— Exercise prompt —
Filter the entries that follow, copying every line in which the word "deformation" appears.

[Source texts of formatted documents]
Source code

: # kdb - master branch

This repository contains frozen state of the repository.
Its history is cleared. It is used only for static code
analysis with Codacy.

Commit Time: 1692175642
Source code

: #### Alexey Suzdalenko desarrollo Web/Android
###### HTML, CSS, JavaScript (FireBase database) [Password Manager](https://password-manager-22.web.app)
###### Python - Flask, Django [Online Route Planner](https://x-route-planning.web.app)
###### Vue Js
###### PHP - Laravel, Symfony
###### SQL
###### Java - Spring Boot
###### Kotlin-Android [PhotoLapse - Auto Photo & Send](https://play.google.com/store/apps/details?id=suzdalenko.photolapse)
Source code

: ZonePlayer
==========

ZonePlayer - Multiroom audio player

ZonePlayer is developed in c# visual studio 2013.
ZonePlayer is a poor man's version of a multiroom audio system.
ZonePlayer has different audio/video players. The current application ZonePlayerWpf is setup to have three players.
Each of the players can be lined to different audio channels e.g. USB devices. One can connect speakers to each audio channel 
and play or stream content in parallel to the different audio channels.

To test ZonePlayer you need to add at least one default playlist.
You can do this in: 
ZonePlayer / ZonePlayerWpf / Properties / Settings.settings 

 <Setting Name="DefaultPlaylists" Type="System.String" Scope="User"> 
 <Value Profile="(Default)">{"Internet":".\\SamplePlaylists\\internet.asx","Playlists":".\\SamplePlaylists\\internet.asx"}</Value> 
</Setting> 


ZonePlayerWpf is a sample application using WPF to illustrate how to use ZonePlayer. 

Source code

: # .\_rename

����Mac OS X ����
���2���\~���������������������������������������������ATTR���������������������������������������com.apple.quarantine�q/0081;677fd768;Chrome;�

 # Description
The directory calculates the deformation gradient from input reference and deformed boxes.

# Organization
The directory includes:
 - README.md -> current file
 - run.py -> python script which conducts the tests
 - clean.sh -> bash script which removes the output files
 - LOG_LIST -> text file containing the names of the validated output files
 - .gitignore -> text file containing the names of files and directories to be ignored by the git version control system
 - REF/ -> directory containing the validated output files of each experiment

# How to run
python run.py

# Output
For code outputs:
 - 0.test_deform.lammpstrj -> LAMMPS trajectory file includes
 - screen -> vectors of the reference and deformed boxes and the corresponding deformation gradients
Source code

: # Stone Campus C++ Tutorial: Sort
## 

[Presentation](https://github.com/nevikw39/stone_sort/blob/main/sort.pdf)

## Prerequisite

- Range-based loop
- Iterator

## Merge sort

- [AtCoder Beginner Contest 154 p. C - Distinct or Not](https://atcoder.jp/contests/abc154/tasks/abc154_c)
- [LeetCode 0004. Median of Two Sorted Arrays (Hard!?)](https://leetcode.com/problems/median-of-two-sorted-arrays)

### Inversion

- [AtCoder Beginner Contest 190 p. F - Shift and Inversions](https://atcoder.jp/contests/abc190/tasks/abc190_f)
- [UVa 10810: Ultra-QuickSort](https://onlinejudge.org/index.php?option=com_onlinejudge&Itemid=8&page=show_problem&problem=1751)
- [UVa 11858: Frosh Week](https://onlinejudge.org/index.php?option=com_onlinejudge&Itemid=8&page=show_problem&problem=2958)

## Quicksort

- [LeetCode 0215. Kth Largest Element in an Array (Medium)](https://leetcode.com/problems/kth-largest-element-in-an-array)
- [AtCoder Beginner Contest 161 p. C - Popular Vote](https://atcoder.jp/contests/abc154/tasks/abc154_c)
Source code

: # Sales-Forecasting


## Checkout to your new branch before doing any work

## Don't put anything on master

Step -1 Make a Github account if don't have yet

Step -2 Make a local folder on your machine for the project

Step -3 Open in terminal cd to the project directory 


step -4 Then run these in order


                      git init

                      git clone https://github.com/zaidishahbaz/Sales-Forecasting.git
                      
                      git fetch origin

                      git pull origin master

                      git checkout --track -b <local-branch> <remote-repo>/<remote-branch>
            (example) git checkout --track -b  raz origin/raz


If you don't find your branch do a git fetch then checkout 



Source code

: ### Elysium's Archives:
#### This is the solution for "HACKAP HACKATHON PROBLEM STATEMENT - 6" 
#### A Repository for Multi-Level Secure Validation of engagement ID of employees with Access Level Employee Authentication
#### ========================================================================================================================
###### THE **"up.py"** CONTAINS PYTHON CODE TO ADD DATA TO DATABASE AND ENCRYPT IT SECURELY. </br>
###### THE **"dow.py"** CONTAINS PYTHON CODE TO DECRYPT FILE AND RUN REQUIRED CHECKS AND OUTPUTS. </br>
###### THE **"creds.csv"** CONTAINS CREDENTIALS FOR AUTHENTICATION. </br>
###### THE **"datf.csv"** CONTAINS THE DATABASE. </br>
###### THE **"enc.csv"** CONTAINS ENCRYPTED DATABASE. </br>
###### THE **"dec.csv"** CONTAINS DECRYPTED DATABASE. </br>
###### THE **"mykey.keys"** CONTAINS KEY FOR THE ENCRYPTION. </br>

— Response to the task —
The directory calculates the deformation gradient from input reference and deformed boxes.
 - screen -> vectors of the reference and deformed boxes and the corresponding deformation gradients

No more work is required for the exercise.